━━ DATA FOR THIS TASK
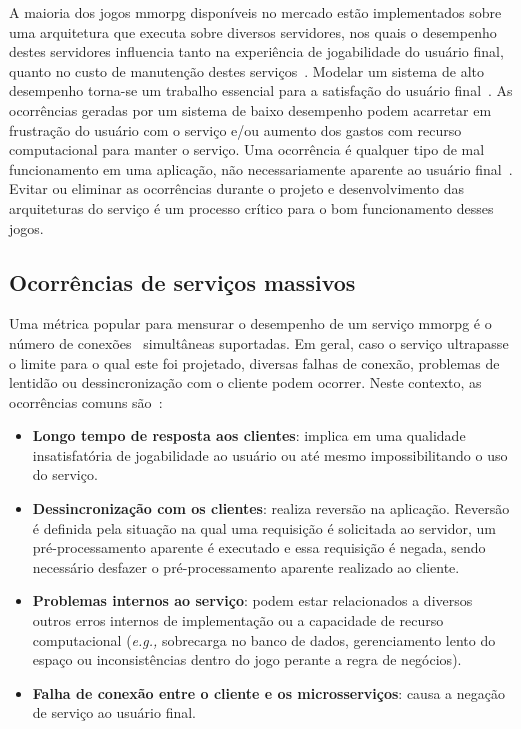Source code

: A maioria dos jogos \ac{mmorpg} disponíveis no mercado estão implementados sobre uma arquitetura que executa sobre diversos servidores\cite{stephenclarkewillson2017}, nos quais o desempenho destes servidores influencia tanto na experiência de jogabilidade do usuário final, quanto no custo de manutenção destes serviços~\cite{1417630}.
%
Modelar um sistema de alto desempenho torna-se um trabalho essencial para a satisfação do usuário final~\cite{1417630}.
%
As ocorrências geradas por um sistema de baixo desempenho podem acarretar em frustração do usuário com o serviço e/ou aumento dos gastos com recurso computacional para manter o serviço.
%
Uma ocorrência é qualquer tipo de mal funcionamento em uma aplicação, não necessariamente aparente ao usuário final~\cite{1417630}.
%
Evitar ou eliminar as ocorrências durante o projeto e desenvolvimento das arquiteturas do serviço é um processo crítico para o bom funcionamento desses jogos.

\subsection{Ocorrências de serviços massivos}
\label{sec:ocorrencias}

Uma métrica popular para mensurar o desempenho de um serviço \ac{mmorpg} é o número de conexões~\cite{1417630} simultâneas suportadas.
%
Em geral, caso o serviço ultrapasse o limite para o qual este foi projetado, diversas falhas de conexão, problemas de lentidão ou dessincronização com o cliente podem ocorrer.
%
Neste contexto, as ocorrências comuns são~\cite{1417630}:

\begin{itemize}
  \item \textbf{Longo tempo de resposta aos clientes}: implica em uma qualidade insatisfatória de jogabilidade ao usuário ou até mesmo impossibilitando o uso do serviço.
  \item \textbf{Dessincronização com os clientes}: realiza reversão na aplicação. Reversão é definida pela situação na qual uma requisição é solicitada ao servidor, um pré-processamento aparente é executado e essa requisição é negada, sendo necessário desfazer o pré-processamento aparente realizado ao cliente.
  \item \textbf{Problemas internos ao serviço}:  podem estar relacionados a diversos outros erros internos de implementação ou a capacidade de recurso computacional (\textit{e.g.,} sobrecarga no banco de dados, gerenciamento lento do espaço ou inconsistências dentro do jogo perante a regra de negócios).
  \item \textbf{Falha de conexão entre o cliente e os microsserviços}: causa a negação de serviço ao usuário final.
\end{itemize}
━━━━
» **ABOUT THIS TASK**
Each line that contains the string "clientes" should be copied from the data above.

» **THE ANSWER**
  \item \textbf{Longo tempo de resposta aos clientes}: implica em uma qualidade insatisfatória de jogabilidade ao usuário ou até mesmo impossibilitando o uso do serviço.
  \item \textbf{Dessincronização com os clientes}: realiza reversão na aplicação. Reversão é definida pela situação na qual uma requisição é solicitada ao servidor, um pré-processamento aparente é executado e essa requisição é negada, sendo necessário desfazer o pré-processamento aparente realizado ao cliente.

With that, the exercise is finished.